It's often the last mile that's the hardest. But even though it might take a thousandfold increase in power to make computer-generated humans convincing - that's exactly what we're getting every ten years or so. So maybe this will help us solve the unusually intractable problem of the Uncanny Valley.
It's not really surprising that the final part of almost any project is the hardest. Maybe it's because it's when you have the least physical or creative energy. Perhaps it's because you've been putting off the hardest bits until last. Sometimes it's the moment when you realise that however close you find yourself to finishing, cumulative mistakes earlier in the journey mean that you're never going to land in the right spot.
Often it's hard to finish because of perfectionism. I write music in my spare time. There's no pressure: I'm not working to a deadline or even to a standard. There's no one but me (and my long-suffering family and friends) to please. But I rarely finish a piece. There's always something I think could be better, even if it takes as long to achieve as writing the whole piece. I'm sure this feeling is familiar to artists in all fields. How many films have ended up being edited the night before release? Quite a few, I'd imagine.
But in the field of scientific and technical progress, the last part is sometimes the hardest because it has to be done to a very high standard to cross the threshold of acceptability. And more and more, that standard is "is it as good as a human would do it", or, sometimes, "is it good enough to fool a human".
This matters to filmmakers because new virtual techniques mean that, increasingly, what you see on screen is not what you think it is.

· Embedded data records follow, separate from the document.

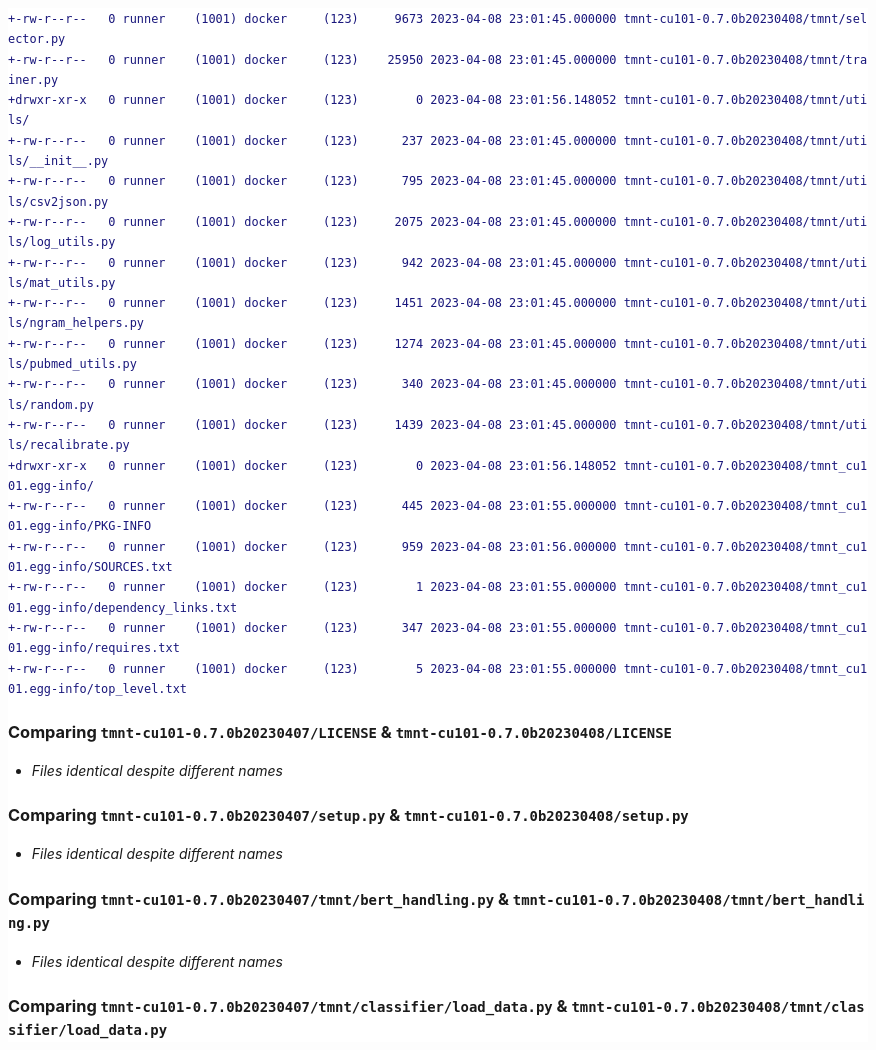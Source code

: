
 ```diff
+-rw-r--r--   0 runner    (1001) docker     (123)     9673 2023-04-08 23:01:45.000000 tmnt-cu101-0.7.0b20230408/tmnt/selector.py
+-rw-r--r--   0 runner    (1001) docker     (123)    25950 2023-04-08 23:01:45.000000 tmnt-cu101-0.7.0b20230408/tmnt/trainer.py
+drwxr-xr-x   0 runner    (1001) docker     (123)        0 2023-04-08 23:01:56.148052 tmnt-cu101-0.7.0b20230408/tmnt/utils/
+-rw-r--r--   0 runner    (1001) docker     (123)      237 2023-04-08 23:01:45.000000 tmnt-cu101-0.7.0b20230408/tmnt/utils/__init__.py
+-rw-r--r--   0 runner    (1001) docker     (123)      795 2023-04-08 23:01:45.000000 tmnt-cu101-0.7.0b20230408/tmnt/utils/csv2json.py
+-rw-r--r--   0 runner    (1001) docker     (123)     2075 2023-04-08 23:01:45.000000 tmnt-cu101-0.7.0b20230408/tmnt/utils/log_utils.py
+-rw-r--r--   0 runner    (1001) docker     (123)      942 2023-04-08 23:01:45.000000 tmnt-cu101-0.7.0b20230408/tmnt/utils/mat_utils.py
+-rw-r--r--   0 runner    (1001) docker     (123)     1451 2023-04-08 23:01:45.000000 tmnt-cu101-0.7.0b20230408/tmnt/utils/ngram_helpers.py
+-rw-r--r--   0 runner    (1001) docker     (123)     1274 2023-04-08 23:01:45.000000 tmnt-cu101-0.7.0b20230408/tmnt/utils/pubmed_utils.py
+-rw-r--r--   0 runner    (1001) docker     (123)      340 2023-04-08 23:01:45.000000 tmnt-cu101-0.7.0b20230408/tmnt/utils/random.py
+-rw-r--r--   0 runner    (1001) docker     (123)     1439 2023-04-08 23:01:45.000000 tmnt-cu101-0.7.0b20230408/tmnt/utils/recalibrate.py
+drwxr-xr-x   0 runner    (1001) docker     (123)        0 2023-04-08 23:01:56.148052 tmnt-cu101-0.7.0b20230408/tmnt_cu101.egg-info/
+-rw-r--r--   0 runner    (1001) docker     (123)      445 2023-04-08 23:01:55.000000 tmnt-cu101-0.7.0b20230408/tmnt_cu101.egg-info/PKG-INFO
+-rw-r--r--   0 runner    (1001) docker     (123)      959 2023-04-08 23:01:56.000000 tmnt-cu101-0.7.0b20230408/tmnt_cu101.egg-info/SOURCES.txt
+-rw-r--r--   0 runner    (1001) docker     (123)        1 2023-04-08 23:01:55.000000 tmnt-cu101-0.7.0b20230408/tmnt_cu101.egg-info/dependency_links.txt
+-rw-r--r--   0 runner    (1001) docker     (123)      347 2023-04-08 23:01:55.000000 tmnt-cu101-0.7.0b20230408/tmnt_cu101.egg-info/requires.txt
+-rw-r--r--   0 runner    (1001) docker     (123)        5 2023-04-08 23:01:55.000000 tmnt-cu101-0.7.0b20230408/tmnt_cu101.egg-info/top_level.txt
```

### Comparing `tmnt-cu101-0.7.0b20230407/LICENSE` & `tmnt-cu101-0.7.0b20230408/LICENSE`

 * *Files identical despite different names*

### Comparing `tmnt-cu101-0.7.0b20230407/setup.py` & `tmnt-cu101-0.7.0b20230408/setup.py`

 * *Files identical despite different names*

### Comparing `tmnt-cu101-0.7.0b20230407/tmnt/bert_handling.py` & `tmnt-cu101-0.7.0b20230408/tmnt/bert_handling.py`

 * *Files identical despite different names*

### Comparing `tmnt-cu101-0.7.0b20230407/tmnt/classifier/load_data.py` & `tmnt-cu101-0.7.0b20230408/tmnt/classifier/load_data.py`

When is good enough, good enough?
To illustrate this, let's take an example away from the film industry: self-driving cars.
Vehicles have been slowly gaining autonomous features for years. For example, my car will apply the brakes if it thinks I'm going to run into the back of another vehicle at a roundabout. I'm not entirely sure how it does it, but it's probably ultrasound or radar and the result of some physics calculations that exceed a pre-determined threshold. At the other end of the scale, there are already cars on the road that drive themselves from one city to another without any human intervention. By law, these still require a driver to pay attention and to be able to take over at any time, but, nevertheless, what they can achieve autonomously is impressive.
There are plenty who say that they would never trust an autonomous car. I'm the opposite: as soon as they're good enough, I'd trust an autonomous vehicle over a fallible human driver any day. I would do this when statistics show that self-driving cars are safer than humans. I'm sure insurance companies are already watching these calculations very closely. I think people forget that an autonomous car doesn't have to be perfect. It just has to be better than a human driver.
But it's not a linear thing: as we get closer to the threshold of acceptability, it's getting harder. That's partly because of "edge cases": essentially, as we get to solve the easier problems, it leaves the harder ones still to fix. With cars, some of these more challenging problems include reading road signs obscured by poor visibility or an overgrown tree. Even harder is understanding the intentions of pedestrian adults, children and animals.
That little word "intentions" hides a lot of complexity. More than you might think. In fact, "intention" might very well be what defines an entity as being self-aware (sentient) or not. I believe it is also behind the last mile in making computer-generated characters look human.
We still haven't seen a film in which a computer-generated actor plays a central role that can be mistaken for a human being. For the acting profession, that's probably a good thing. But from a technical point of view, why hasn't this been possible so far? It is absolutely possible with still images. Computers - especially AI programs - can generate photorealistic still images of humans that have never existed, ad nauseam. It's no longer an issue. So why is it that when we try to make these images move, the illusion breaks down? It's as if there's something that we can sense that isn't right.
I'm not talking here about motion capture. While this is getting better all the time - and real-time "virtual" cameras help directors and actors get a better feel for their "surroundings" and are therefore able to bring more realism into their captured performances - it hasn't cleared the last mile. Specifically, to date, there has always been something unnatural or "uncanny" about these performances.
Up to now, the way around this has been to stylise the images; make them look cartoon or alien-like. If we're not expecting them to look natural, then these artificial images are taken as exactly that. But the moment you try to pass an animation off as a photorealistic human, it all breaks down. However hard we try to avoid it, we feel like we're looking at zombies, albeit picture-perfect ones.
Ultimately it comes down to body language. Not the obvious stuff (shaking a head to indicate "no" or holding up the palm of a hand to signal "stop here") but the micro gestures and tics that are almost as subtle as language itself.
It's at this level that people living with autism struggle. One of the characteristics of this complex condition is that it makes it hard to understand other people's intentions. It's almost as if there is a visual language of intentions that's not only hard to understand but also hard to simulate. As a result, autism has been explained in the past as "mind-blindness": an inability to understand what people are thinking or even that other people are thinking at all.
Maybe it is at precisely this level of communication that the problem with simulating human beings lies. If we're ever going to have realistic and useful humanoid robots, solving this issue will be crucial.